Have you ever considered potting your diode/resistor circit in epoxy resin or an acrylic caulking? I would imagine if you live somewhere with harsh weather it would help protect it from the environment. I may have to try one of these for the next 2 stroke to come along with a bad brain.


I've built several other bike-related circuits and have used silicone caulk. Be careful, though, it must be 100% silicone caulk. Latex conducts electricity slightly, and will screw up circuits.

I've also used Great Stuff expanding urethane foam. That works well if your circuit is enclosed in a box and it's much lighter, but a lot more messy.

So far the foam and 100% silicone work really well against weather.

The first prototype igniter I made just has electrical tape wrapped around the parts. They are not even mounted to a board... just soldered wire to wire and wrapped. That was meant to be a temporary trial, but it's been 5 years and no problems so far including some short, hard rainstorm rides.

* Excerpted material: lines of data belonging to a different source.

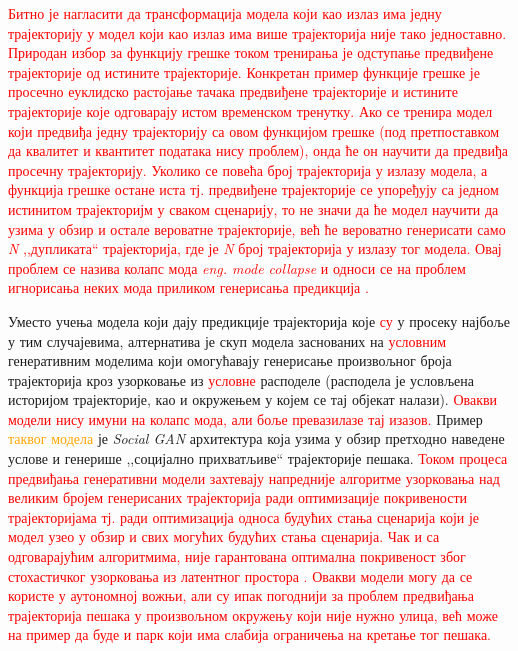 \documentclass[11pt,oneside]{memoir}
\begin{document}
\textcolor{red}{Битно је нагласити да трансформација модела који као излаз има једну трајекторију у модел који као излаз има више трајекторија није тако једноставно.
Природан избор за функцију грешке током тренирања је одступање предвиђене трајекторије од истините трајекторије. Конкретан пример
функције грешке је просечно еуклидско растојање тачака предвиђене трајекторије и истините трајекторије које одговарају истом временском тренутку. Ако
се тренира модел који предвиђа једну трајекторију са овом функцијом грешке (под претпоставком да квалитет и квантитет података нису проблем), 
онда ће он научити да предвиђа просечну трајекторију. Уколико се повећа број трајекторија у излазу модела, а функција грешке остане иста тј. предвиђене
трајекторије се упоређују са једном истинитом трајекторијм у сваком сценарију, то не значи да ће модел научити да узима у обзир и остале
вероватне трајекторије, већ ће вероватно генерисати само \textit{N} ,,дупликата`` трајекторија, где је \textit{N} број трајекторија у излазу 
тог модела. Овај проблем се назива колапс мода \textit{eng. mode collapse} и односи се на проблем игнорисања неких мода приликом генерисања предикција 
\cite{overcoming_mode_collapse}.}

Уместо учења модела који дају предикције трајекторија које \textcolor{red}{су} у просеку најбоље у тим случајевима, 
алтернатива је скуп модела заснованих на \textcolor{red}{условним} генеративним моделима који
омогућавају генерисање произвољног броја трајекторија кроз узорковање из \textcolor{red}{условне} расподеле 
(расподела је условљена историјом трајекторије, као и окружењем у којем се тај објекат налази). \textcolor{red}{Овакви модели нису имуни на колапс мода,
али боље превазилазе тај изазов.}
Пример \textcolor{orange}{таквог модела} је \textit{Social GAN} \cite{social_gan} архитектура која узима у обзир претходно наведене услове и генерише ,,социјално прихватљиве`` 
трајекторије пешака. \textcolor{red}{Током процеса предвиђања генеративни модели захтевају напредније алгоритме узорковања над великим бројем генерисаних
трајекторија ради оптимизације покривености трајекторијама тј. ради оптимизација 
односа будућих стања сценарија који је модел узео у обзир и свих могућих будућих стања сценарија. Чак и са одговарајућим алгоритмима,
није гарантована оптимална покривеност због стохастичког узорковања из латентног простора \cite{tnt}. Овакви модели могу да се користе
у аутономној вожњи, али су ипак погоднији за
проблем предвиђања трајекторија пешака у произвољном окружењу који није нужно улица, већ може на пример да буде и парк који има слабија ограничења
на кретање тог пешака.}
\end{document}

I'm just starting some experiments with a 7-pin HEI module to see if it might work without any extra parts and/or possibly be able to employ a spark delay for starting. It will probably be a while, though. These things take time. :(

The two-stroke Kaws used actual CDI ignitions. I think this is why so many sources incorrectly call the KZ ignitions CDI. The HEI is only for flyback (aka transistorized Kettering) ignitions, which is what came on all KZ's.
Last edit: 07 Oct 2010 00:24 by loudhvx.